Scan the entries below. List each line with "finf".

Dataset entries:
-.-.-
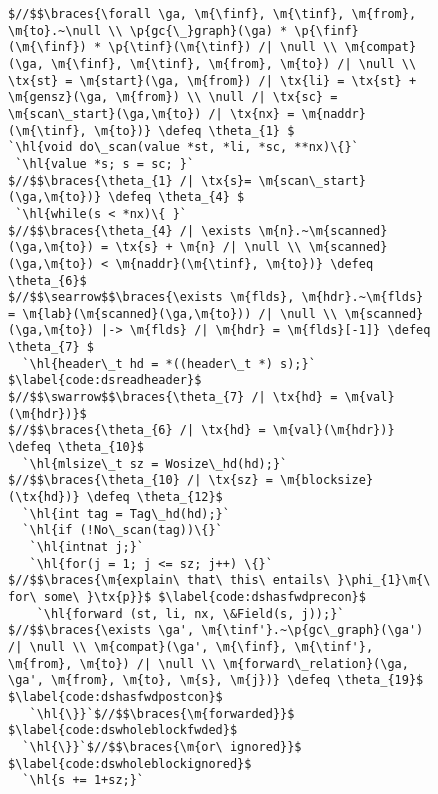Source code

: \renewcommand{\tx}[1]{\scriptsize {\text{#1}}}

\begin{figure}[t]
\vspace{-1ex}
  \begin{lstlisting}[multicols = 2]
$//$$\braces{\forall \ga, \m{\finf}, \m{\tinf}, \m{from}, \m{to}.~\null \\ \p{gc{\_}graph}(\ga) * \p{\finf}(\m{\finf}) * \p{\tinf}(\m{\tinf}) /| \null \\ \m{compat}(\ga, \m{\finf}, \m{\tinf}, \m{from}, \m{to}) /| \null \\ \tx{st} = \m{start}(\ga, \m{from}) /| \tx{li} = \tx{st} + \m{gensz}(\ga, \m{from}) \\ \null /| \tx{sc} = \m{scan\_start}(\ga,\m{to}) /| \tx{nx} = \m{naddr}(\m{\tinf}, \m{to})} \defeq \theta_{1} $
`\hl{void do\_scan(value *st, *li, *sc, **nx)\{}`
 `\hl{value *s; s = sc; }`
$//$$\braces{\theta_{1} /| \tx{s}= \m{scan\_start}(\ga,\m{to})} \defeq \theta_{4} $
 `\hl{while(s < *nx)\{ }`
$//$$\braces{\theta_{4} /| \exists \m{n}.~\m{scanned}(\ga,\m{to}) = \tx{s} + \m{n} /| \null \\ \m{scanned}(\ga,\m{to}) < \m{naddr}(\m{\tinf}, \m{to})} \defeq \theta_{6}$
$//$$\searrow$$\braces{\exists \m{flds}, \m{hdr}.~\m{flds} = \m{lab}(\m{scanned}(\ga,\m{to})) /| \null \\ \m{scanned}(\ga,\m{to}) |-> \m{flds} /| \m{hdr} = \m{flds}[-1]} \defeq \theta_{7} $
  `\hl{header\_t hd = *((header\_t *) s);}` $\label{code:dsreadheader}$
$//$$\swarrow$$\braces{\theta_{7} /| \tx{hd} = \m{val}(\m{hdr})}$
$//$$\braces{\theta_{6} /| \tx{hd} = \m{val}(\m{hdr})} \defeq \theta_{10}$
  `\hl{mlsize\_t sz = Wosize\_hd(hd);}`
$//$$\braces{\theta_{10} /| \tx{sz} = \m{blocksize}(\tx{hd})} \defeq \theta_{12}$
  `\hl{int tag = Tag\_hd(hd);}`
  `\hl{if (!No\_scan(tag))\{}`
   `\hl{intnat j;}`
   `\hl{for(j = 1; j <= sz; j++) \{}`
$//$$\braces{\m{explain\ that\ this\ entails\ }\phi_{1}\m{\ for\ some\ }\tx{p}}$ $\label{code:dshasfwdprecon}$
    `\hl{forward (st, li, nx, \&Field(s, j));}` 
$//$$\braces{\exists \ga', \m{\tinf'}.~\p{gc\_graph}(\ga') /| \null \\ \m{compat}(\ga', \m{\finf}, \m{\tinf'}, \m{from}, \m{to}) /| \null \\ \m{forward\_relation}(\ga, \ga', \m{from}, \m{to}, \m{s}, \m{j})} \defeq \theta_{19}$ $\label{code:dshasfwdpostcon}$
   `\hl{\}}`$//$$\braces{\m{forwarded}}$ $\label{code:dswholeblockfwded}$
  `\hl{\}}`$//$$\braces{\m{or\ ignored}}$ $\label{code:dswholeblockignored}$
  `\hl{s += 1+sz;}`

\end{lstlisting}
\end{figure}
-.-.-
Result of the exercise:
$//$$\braces{\forall \ga, \m{\finf}, \m{\tinf}, \m{from}, \m{to}.~\null \\ \p{gc{\_}graph}(\ga) * \p{\finf}(\m{\finf}) * \p{\tinf}(\m{\tinf}) /| \null \\ \m{compat}(\ga, \m{\finf}, \m{\tinf}, \m{from}, \m{to}) /| \null \\ \tx{st} = \m{start}(\ga, \m{from}) /| \tx{li} = \tx{st} + \m{gensz}(\ga, \m{from}) \\ \null /| \tx{sc} = \m{scan\_start}(\ga,\m{to}) /| \tx{nx} = \m{naddr}(\m{\tinf}, \m{to})} \defeq \theta_{1} $
$//$$\braces{\exists \ga', \m{\tinf'}.~\p{gc\_graph}(\ga') /| \null \\ \m{compat}(\ga', \m{\finf}, \m{\tinf'}, \m{from}, \m{to}) /| \null \\ \m{forward\_relation}(\ga, \ga', \m{from}, \m{to}, \m{s}, \m{j})} \defeq \theta_{19}$ $\label{code:dshasfwdpostcon}$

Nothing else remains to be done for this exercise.